Sting The Bridge

Police, Summers e Copeland fanno causa a Sting per le royalties dello streaming: milioni di dollari in gioco e un accordo storico sotto accusa all’Alta Corte di Londra.

Non c’è pace tra i membri dei Police, una delle band più iconiche della storia del rock. Andy Summers e Stewart Copeland hanno citato in giudizio Sting davanti all’Alta Corte di Londra, sostenendo di non aver ricevuto la loro quota di royalties generate dallo streaming dei brani del gruppo. Sul tavolo ci sarebbero milioni di dollari, in una controversia che riapre vecchie fratture mai del tutto sanate.

La causa all’Alta Corte di Londra

La denuncia è stata depositata alla fine del 2024 e analizzata in queste ore durante un’udienza preliminare. Non si tratta ancora dell’avvio del processo vero e proprio e nessuno dei tre musicisti era presente in aula.
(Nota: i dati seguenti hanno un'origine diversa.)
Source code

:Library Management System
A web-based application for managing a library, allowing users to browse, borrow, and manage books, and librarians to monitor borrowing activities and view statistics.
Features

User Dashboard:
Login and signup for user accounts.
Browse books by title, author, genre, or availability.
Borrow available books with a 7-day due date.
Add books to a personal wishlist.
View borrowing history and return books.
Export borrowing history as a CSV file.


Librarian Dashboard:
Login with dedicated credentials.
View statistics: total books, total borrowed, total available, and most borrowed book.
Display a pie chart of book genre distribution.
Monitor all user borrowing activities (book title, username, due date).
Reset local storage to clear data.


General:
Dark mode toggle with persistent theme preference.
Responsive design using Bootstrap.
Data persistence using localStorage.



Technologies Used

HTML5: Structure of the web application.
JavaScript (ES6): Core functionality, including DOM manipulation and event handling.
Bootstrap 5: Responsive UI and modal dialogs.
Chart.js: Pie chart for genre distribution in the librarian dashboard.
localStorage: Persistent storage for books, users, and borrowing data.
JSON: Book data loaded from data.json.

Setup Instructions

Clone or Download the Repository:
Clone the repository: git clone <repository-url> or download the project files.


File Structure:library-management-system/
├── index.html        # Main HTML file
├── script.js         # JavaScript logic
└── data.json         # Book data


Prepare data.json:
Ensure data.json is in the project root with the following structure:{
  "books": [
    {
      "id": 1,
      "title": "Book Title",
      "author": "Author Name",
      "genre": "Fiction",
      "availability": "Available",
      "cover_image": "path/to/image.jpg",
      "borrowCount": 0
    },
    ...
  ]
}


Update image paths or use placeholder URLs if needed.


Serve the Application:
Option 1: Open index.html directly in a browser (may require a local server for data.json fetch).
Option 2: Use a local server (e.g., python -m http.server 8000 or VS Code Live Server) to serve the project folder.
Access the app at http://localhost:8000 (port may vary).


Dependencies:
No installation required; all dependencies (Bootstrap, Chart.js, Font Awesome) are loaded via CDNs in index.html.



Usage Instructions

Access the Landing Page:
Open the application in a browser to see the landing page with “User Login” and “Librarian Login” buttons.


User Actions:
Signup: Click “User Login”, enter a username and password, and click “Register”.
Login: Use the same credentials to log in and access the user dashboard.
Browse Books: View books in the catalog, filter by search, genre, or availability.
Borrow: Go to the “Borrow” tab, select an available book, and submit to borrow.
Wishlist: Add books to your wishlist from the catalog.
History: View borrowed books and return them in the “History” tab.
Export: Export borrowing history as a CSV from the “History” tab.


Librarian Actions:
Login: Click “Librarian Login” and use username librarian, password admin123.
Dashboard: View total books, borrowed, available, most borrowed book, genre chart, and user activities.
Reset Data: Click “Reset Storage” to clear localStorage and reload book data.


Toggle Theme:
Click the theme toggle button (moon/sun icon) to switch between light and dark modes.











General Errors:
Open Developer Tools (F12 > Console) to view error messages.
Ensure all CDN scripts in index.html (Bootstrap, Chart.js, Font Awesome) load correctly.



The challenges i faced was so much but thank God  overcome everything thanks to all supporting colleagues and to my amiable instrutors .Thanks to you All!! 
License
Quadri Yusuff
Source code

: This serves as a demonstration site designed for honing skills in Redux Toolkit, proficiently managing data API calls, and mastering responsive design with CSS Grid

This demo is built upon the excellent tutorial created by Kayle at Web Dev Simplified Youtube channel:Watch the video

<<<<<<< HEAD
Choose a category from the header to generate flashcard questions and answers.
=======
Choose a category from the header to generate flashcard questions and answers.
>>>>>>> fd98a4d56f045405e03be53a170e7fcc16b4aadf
Al centro della disputa c’è l’interpretazione di un accordo storico risalente al 1977, formalizzato nel 1981 e successivamente confermato negli anni, in un’epoca in cui lo streaming musicale non esisteva.

Secondo quell’intesa, ogni membro della band, in qualità di arrangiatore, ha diritto al 15% delle royalties generate dalle composizioni degli altri componenti.

Streaming sì o no? Il nodo della controversia

Il punto cruciale riguarda la classificazione dei ricavi provenienti dalle piattaforme digitali come Spotify, Apple Music e Deezer.
Summers e Copeland sostengono che l’accordo debba essere applicato anche allo streaming, che oggi rappresenta una fetta enorme del mercato musicale. Secondo i loro legali, l’intesa del 2016 – che avrebbe dovuto chiudere ogni questione finanziaria – non includerebbe esplicitamente questi introiti, limitandosi ai diritti cosiddetti “meccanici”.

I due musicisti affermano di aver ricevuto da Sting circa 870 mila dollari, ma ritengono la cifra largamente insufficiente. Tenendo conto dei ricavi digitali complessivi, la somma dovuta non dovrebbe essere inferiore ai 9 milioni di euro.

La posizione di Sting

Dal canto suo, Sting – autore di tutti i grandi successi dei Police, da Roxanne a Message in a Bottle – respinge le accuse. I suoi avvocati parlano di un tentativo “illegittimo” di reinterpretare un contratto storico, sostenendo che i proventi dello streaming vadano assimilati alle performance pubbliche, e non alla produzione di dischi, come indicato nell’accordo.

Non solo: la difesa del cantautore ipotizza che alcune somme già versate possano addirittura configurarsi come pagamenti in eccesso.

La vendita del catalogo e il peso economico della disputa

La causa arriva dopo un’operazione che ha fatto molto discutere l’industria musicale. Nel 2022 Sting ha venduto l’intero catalogo, dai Police alla carriera solista, a Universal Music Publishing Group, in un accordo stimato tra i 200 e i 250 milioni di dollari.

Secondo quanto riportato in passato da Billboard, il catalogo di Sting genererebbe 12-13 milioni di dollari l’anno in royalties, con una valutazione complessiva che potrebbe aver superato i 300 milioni di dollari. Numeri che spiegano perché la questione dello streaming sia oggi così centrale.

Un caso simbolo per l’era digitale

La battaglia legale tra i Police non è solo una questione personale, ma rappresenta uno dei tanti conflitti generazionali tra contratti analogici e mercato digitale. Accordi firmati decenni fa vengono oggi messi alla prova da un sistema che ha completamente trasformato il modo in cui la musica viene distribuita e monetizzata.

Dopo l’udienza preliminare, spetterà ai giudici stabilire se esistano i presupposti per l’apertura del processo. Nel frattempo, una delle band più amate di sempre torna a far parlare di sé, non per una reunion, ma per una guerra di royalties che potrebbe fare scuola.